(627a) Understanding the Role of Conformational Change in Product Inhibition of 2-(2’ hydroxyphenyl)Benzenesulfinate Desulfinase (Dszb

Increasingly stringent regulation of sulfur oxide emissions and environmental stewardship necessitates more effective fossil fuel desulfurization technologies. While traditional catalytic means of desulfurization effectively remove simple sulfur compounds, more complex thiophenic molecules remain intact; these thiophenic molecules now account for the majority of sulfur emissions from liquid transportation fuels. Biodesulfurization via enzyme catalysis enables highly specific, rapid thiophenic desulfurization occurring at ambient temperature and pressure. The 4-step catabolic pathway converts dibenzothiophene (DBT), a common crude oil contaminant, into the sulfur-free molecule 2-hydroxybiphenyl (2-HBP) without the disruption of carbon-carbon bonds. 2-hydroxybiphenyl desulfinase (DszB), the rate-limiting enzyme in this biocatalytic process, is capable of selectively cleaving carbon-sulfur bonds. Accordingly, fundamental understanding of the molecular mechanisms of DszB must be developed. Based on crystallographic evidence, we hypothesize that DszB undergoes an active site conformational change associated with the catalytic mechanism. Moreover, we anticipate this conformational change is responsible, in part, for observed product inhibition. Rhodococcus erythropolis IGTS8 DszB was recombinantly produced and purified via Escherichia coli BW25113 to test these hypotheses. Activity and the conformational changes of DszB in the presence of 2-HBP were evaluated.

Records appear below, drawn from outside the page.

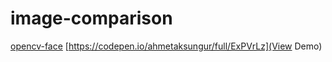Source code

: # image-comparison
[opencv-face](https://github.com/Ahmetaksungur/image-comparison/blob/master/image-comp.PNG?raw=true)
[https://codepen.io/ahmetaksungur/full/ExPVrLz](View Demo)
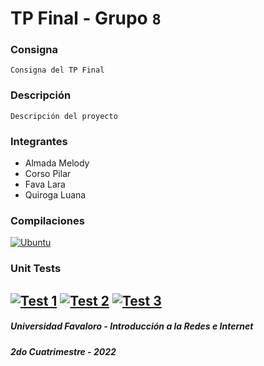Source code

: # TP Final - Grupo `8`
### Consigna
    Consigna del TP Final
### Descripción
    Descripción del proyecto
### Integrantes
- Almada Melody 
- Corso Pilar
- Fava Lara
- Quiroga Luana
### Compilaciones
[![Ubuntu](https://github.com/UF-IRI/TP_Final/actions/workflows/ubuntu.yml/badge.svg)](https://github.com/UF-IRI/TP_Final/actions/workflows/ubuntu.yml)
### Unit Tests
[![Test 1](https://github.com/UF-IRI/TP_Final/actions/workflows/test_1.yml/badge.svg)](https://github.com/UF-IRI/TP_Final/actions/workflows/test_1.yml)
[![Test 2](https://github.com/UF-IRI/TP_Final/actions/workflows/test_2.yml/badge.svg)](https://github.com/UF-IRI/TP_Final/actions/workflows/test_2.yml)
[![Test 3](https://github.com/UF-IRI/TP_Final/actions/workflows/test_3.yml/badge.svg)](https://github.com/UF-IRI/TP_Final/actions/workflows/test_3.yml)
---
##### Universidad Favaloro - Introducción a la Redes e Internet
##### 2do Cuatrimestre - 2022
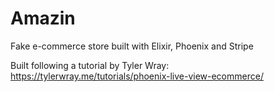 # Amazin

Fake e-commerce store built with Elixir, Phoenix and Stripe

Built following a tutorial by Tyler Wray: https://tylerwray.me/tutorials/phoenix-live-view-ecommerce/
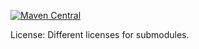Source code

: [![Maven Central](https://img.shields.io/maven-central/v/com.github.gv2011.logback/logback-parent.svg)](https://repo1.maven.org/maven2/com/github/gv2011/logback/)

License: Different licenses for submodules.
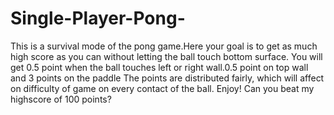 # Single-Player-Pong-
This is a survival mode of the pong game.Here your goal is to get as much high score as you can without letting the ball touch bottom surface.  You will get 0.5 point when the ball touches left or right wall.0.5 point on top wall and 3 points on the paddle  The points are distributed fairly, which will affect on difficulty of game on every contact of the ball.  Enjoy! Can you beat my highscore of 100 points?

The activity of recombinant DszB appears comparable to the natively expressed enzyme and is inhibited via competitive binding of the product, 2-HBP. Using circular dichroism, global changes in DszB conformation were monitored in response to 2-HBP; we found that both product and substrate generate similar structural changes. For more time sensitive characterizations, a fusion protein – DszB and a Small Ubiquitin-like Modifier (SUMO Tag) – was created to improve enzyme stability. The resulting fusion protein was then subjected to hydrogen deuterium exchange mass spectroscopy to monitor local changes in protein conformation in response to 2-HBP. Results linking conformational change to kinetic inhibition provide a basis for catalytic improvement of DszB via rational design through identification of groups of residues responsible for inhibitory effects.